La carità, scrive ancora s. Paolo, “non è invidiosa, non si vanta, non si gonfia d’orgoglio” e, commenta il Papa, “questo è davvero un miracolo della carità, perché noi esseri umani – tutti, e in ogni età della vita – siamo inclinati all’invidia e all’orgoglio dalla nostra natura ferita dal peccato. E anche le dignità ecclesiastiche non sono immuni da questa tentazione. Ma proprio per questo, cari Fratelli, può risaltare ancora di più in noi la forza divina della carità, che trasforma il cuore, così che non sei più tu che vivi, ma Cristo vive in te. E Gesù è tutto amore”.
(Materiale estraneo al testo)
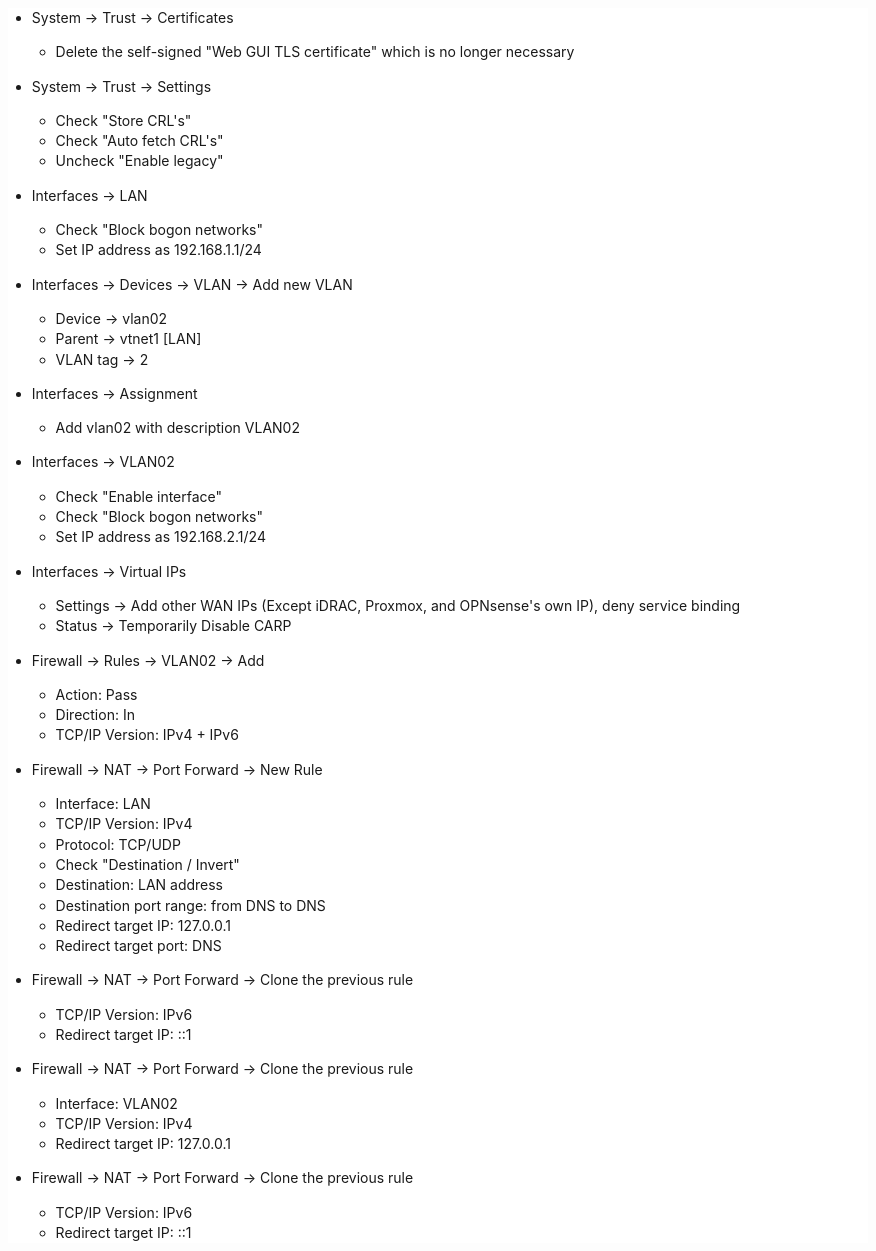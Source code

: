 - System -> Trust -> Certificates
    - Delete the self-signed "Web GUI TLS certificate" which is no longer necessary

- System -> Trust -> Settings
    - Check "Store CRL's"
    - Check "Auto fetch CRL's"
    - Uncheck "Enable legacy"

- Interfaces -> LAN
    - Check "Block bogon networks"
    - Set IP address as 192.168.1.1/24

- Interfaces -> Devices -> VLAN -> Add new VLAN
    - Device -> vlan02
    - Parent -> vtnet1 [LAN]
    - VLAN tag -> 2

- Interfaces -> Assignment
    - Add vlan02 with description VLAN02

- Interfaces -> VLAN02
    - Check "Enable interface"
    - Check "Block bogon networks"
    - Set IP address as 192.168.2.1/24

- Interfaces -> Virtual IPs
    - Settings -> Add other WAN IPs (Except iDRAC, Proxmox, and OPNsense's own IP), deny service binding
    - Status -> Temporarily Disable CARP

- Firewall -> Rules -> VLAN02 -> Add
    - Action: Pass
    - Direction: In
    - TCP/IP Version: IPv4 + IPv6

- Firewall -> NAT -> Port Forward -> New Rule
    - Interface: LAN
    - TCP/IP Version: IPv4
    - Protocol: TCP/UDP
    - Check "Destination / Invert"
    - Destination: LAN address
    - Destination port range: from DNS to DNS
    - Redirect target IP: 127.0.0.1
    - Redirect target port: DNS

- Firewall -> NAT -> Port Forward -> Clone the previous rule
    - TCP/IP Version: IPv6
    - Redirect target IP: ::1

- Firewall -> NAT -> Port Forward -> Clone the previous rule
    - Interface: VLAN02
    - TCP/IP Version: IPv4
    - Redirect target IP: 127.0.0.1

- Firewall -> NAT -> Port Forward -> Clone the previous rule
    - TCP/IP Version: IPv6
    - Redirect target IP: ::1
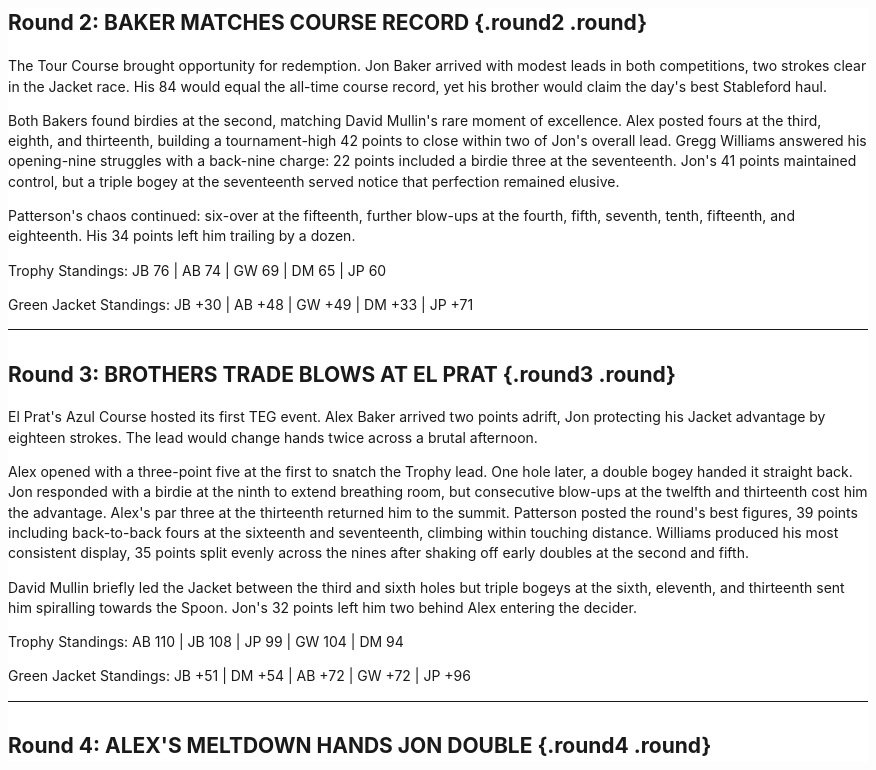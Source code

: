 
## Round 2: BAKER MATCHES COURSE RECORD {.round2 .round}

The Tour Course brought opportunity for redemption. Jon Baker arrived with modest leads in both competitions, two strokes clear in the Jacket race. His 84 would equal the all-time course record, yet his brother would claim the day's best Stableford haul.

Both Bakers found birdies at the second, matching David Mullin's rare moment of excellence. Alex posted fours at the third, eighth, and thirteenth, building a tournament-high 42 points to close within two of Jon's overall lead. Gregg Williams answered his opening-nine struggles with a back-nine charge: 22 points included a birdie three at the seventeenth. Jon's 41 points maintained control, but a triple bogey at the seventeenth served notice that perfection remained elusive.

Patterson's chaos continued: six-over at the fifteenth, further blow-ups at the fourth, fifth, seventh, tenth, fifteenth, and eighteenth. His 34 points left him trailing by a dozen.

<section class="callout standings-box">
<p class="standings"><span class="standings-header">Trophy Standings:</span> JB 76 | AB 74 | GW 69 | DM 65 | JP 60</p>
<p class="standings"><span class="standings-header">Green Jacket Standings:</span> JB +30 | AB +48 | GW +49 | DM +33 | JP +71</p>
</section>

---

## Round 3: BROTHERS TRADE BLOWS AT EL PRAT {.round3 .round}

El Prat's Azul Course hosted its first TEG event. Alex Baker arrived two points adrift, Jon protecting his Jacket advantage by eighteen strokes. The lead would change hands twice across a brutal afternoon.

Alex opened with a three-point five at the first to snatch the Trophy lead. One hole later, a double bogey handed it straight back. Jon responded with a birdie at the ninth to extend breathing room, but consecutive blow-ups at the twelfth and thirteenth cost him the advantage. Alex's par three at the thirteenth returned him to the summit. Patterson posted the round's best figures, 39 points including back-to-back fours at the sixteenth and seventeenth, climbing within touching distance. Williams produced his most consistent display, 35 points split evenly across the nines after shaking off early doubles at the second and fifth.

David Mullin briefly led the Jacket between the third and sixth holes but triple bogeys at the sixth, eleventh, and thirteenth sent him spiralling towards the Spoon. Jon's 32 points left him two behind Alex entering the decider.

<section class="callout standings-box">
<p class="standings"><span class="standings-header">Trophy Standings:</span> AB 110 | JB 108 | JP 99 | GW 104 | DM 94</p>
<p class="standings"><span class="standings-header">Green Jacket Standings:</span> JB +51 | DM +54 | AB +72 | GW +72 | JP +96</p>
</section>

---

## Round 4: ALEX'S MELTDOWN HANDS JON DOUBLE {.round4 .round}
Papa Francesco ha anche sottolineato l’importanza di combattere “l’ira trattenuta, ‘covata’ dentro, che – ha detto – ti porta a tenere conto dei mali che ricevi non è accettabile nell’uomo di Chiesa. Se pure si può scusare un’arrabbiatura momentanea e subito sbollita, non altrettanto per il rancore. Dio ce ne scampi e liberi!. Al pastore che vive a contatto con la gente – ha commentato il Santo Padre – non mancano le occasioni di arrabbiarsi. E forse ancora di più rischiamo di adirarci nei rapporti tra noi confratelli, perché in effetti noi siamo meno scusabili. Anche in questo è la carità, e solo la carità, che ci libera”.